One of the issues that have dominated the media recently is on whether Buhari should seek re-election or not. While some Buharists like Nasir El Rufai, have made it clear that there is no alternative to Buhari in 2019, and Buhari himself had used innuendos to drop hints that he would run, some have advised him to forget 2019. Fiery Catholic priest Fr. Ejike Mbaka of the Adoration Ministry Enugu for instance, claimed he got a revelation from God that Buhari would be humiliated if he ever sought re-election.
Fr. Mbaka famously predicted that Buhari would win the 2015 election and supported his candidacy despite Buhari’s unpopularity in his south-east home base.
In addition to Fr. Mbaka, there are a number of Northern coalition groups urging or threatening him not to contest. These include the Arewa Youths Consultative Forum, (AYCF) and a group said to be made up of “no fewer than 36 Northern Coalition of Concerned Northern Youths and Women Groups”. These groups warn that any attempt by Buhari to contest in 2015 “will be resisted” because there was nothing from Buhari’s nearly three years in office to give hope he would do better if given another chance.
In the battle-ground South-west, some of Buhari’s most ardent supporters are beginning to sing a new tune. Dele Momodu, publisher of Ovation for instance, recently wrote a public letter to Buhari urging him take the ‘Mandela option’ so he can rest and look after his health. In a similar vein, Professor Wole Soyinka, who was courted aggressively and won over by the Buhari government, a few days ago took an unusual swipe at the President after his New Year’s message in which he sought to blame marketers and everyone else but his government for the re-appearance of queues in petrol stations during the Christmas period. In a widely circulated press release Soyinka asked Buhari to fix the problems of the country and stop his perennial blame game. Again in a major speech on leadership in far away Oxford University, United Kingdom, on January 8, 2018, the oracle at Ota, Olusegun Obasanjo, who has uncharacteristically refrained from criticising the Buhari government, left out Buhari in his list of African leaders he believed are offering transformational leadership.

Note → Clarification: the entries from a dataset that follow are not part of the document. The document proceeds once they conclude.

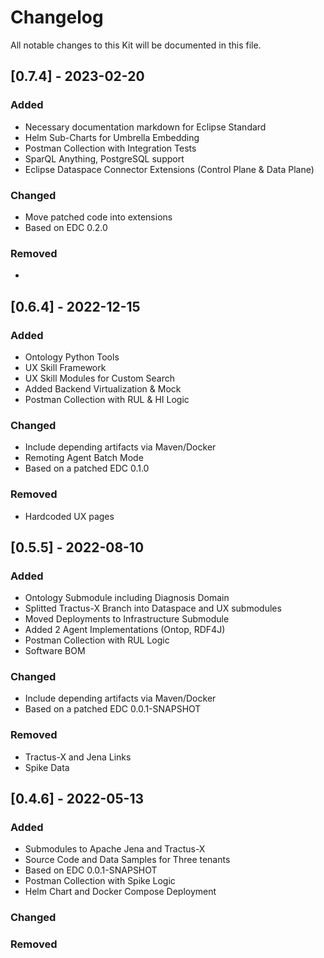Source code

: # Changelog

All notable changes to this Kit will be documented in this file.

## [0.7.4] - 2023-02-20

### Added

- Necessary documentation markdown for Eclipse Standard
- Helm Sub-Charts for Umbrella Embedding
- Postman Collection with Integration Tests
- SparQL Anything, PostgreSQL support
- Eclipse Dataspace Connector Extensions (Control Plane & Data Plane)

### Changed

- Move patched code into extensions
- Based on EDC 0.2.0

### Removed

- 

## [0.6.4] - 2022-12-15

### Added

- Ontology Python Tools
- UX Skill Framework
- UX Skill Modules for Custom Search
- Added Backend Virtualization & Mock
- Postman Collection with RUL & HI Logic

### Changed

- Include depending artifacts via Maven/Docker
- Remoting Agent Batch Mode
- Based on a patched EDC 0.1.0

### Removed

- Hardcoded UX pages

## [0.5.5] - 2022-08-10

### Added

- Ontology Submodule including Diagnosis Domain
- Splitted Tractus-X Branch into Dataspace and UX submodules
- Moved Deployments to Infrastructure Submodule
- Added 2 Agent Implementations (Ontop, RDF4J)
- Postman Collection with RUL Logic
- Software BOM

### Changed

- Include depending artifacts via Maven/Docker
- Based on a patched EDC 0.0.1-SNAPSHOT

### Removed

- Tractus-X and Jena Links 
- Spike Data

## [0.4.6] - 2022-05-13

### Added

- Submodules to Apache Jena and Tractus-X
- Source Code and Data Samples for Three tenants
- Based on EDC 0.0.1-SNAPSHOT
- Postman Collection with Spike Logic
- Helm Chart and Docker Compose Deployment

### Changed

### Removed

Obasanjo, a grand master of timing and expert in making and unmaking of Nigerian leaders, is being closely watched for hints of where his political inclinations may lie. Was his omission of Buhari deliberate? If so, was it indicative that the “glory has departed from Israel”? To add to this mystery, when asked by This Day whether he would support Buhari’s re-election bid shortly after the Oxford lecture, he reportedly retorted: “It is not yet ripe to say if I’ll support Buhari for second term [or not]” (This Day, January 9 2018).
Do the above indicate that Buhari is headed for a meltdown in 2019? Not necessarily so but there are a couple of observations:
One, there is no doubt that there are several groups very dissatisfied with the performance of Buhari since assuming office. We should however be wary of reading too much into groups that may well be surrogates of political interests - calling on Buhari to contest or not to contest. It may be part of the politicking to blackmail him with threats of imminent humiliation or lure him to contest to help some people achieve their selfish agenda. This is especially true for the several northern groups that are either endorsing him or warning him not to contest.
It also applies to prophecies from ‘men of God’ like Mbaka because in our clime, God, contrary to his divine and omniscient character, is made to speak in discordant voices. This means that for every Mbaka that claimed that God told him that Buhari must not run (“unless...”), there will be hordes that will also claim God told them that without Buhari contesting the sun will not rise from the east on election day in Nigeria.
I strongly believe that for as long as Buhari is alive and breathing he will run. This is partly because in our type of society, once a person becomes the President or Governor, he is appropriated by some constituencies which feel the person is merely holding an office allocated as the constituencies’ turn. This means in essence that the office becomes bigger than the person.
Two, there are factors that will work in favour of Buhari if he runs. These include the power of incumbency. As President, Buhari will not lack the resources to prosecute his campaign. He may also choose to use the institutions of the state, including the army and the police, to prosecute the election in a way that will bring the desired outcome.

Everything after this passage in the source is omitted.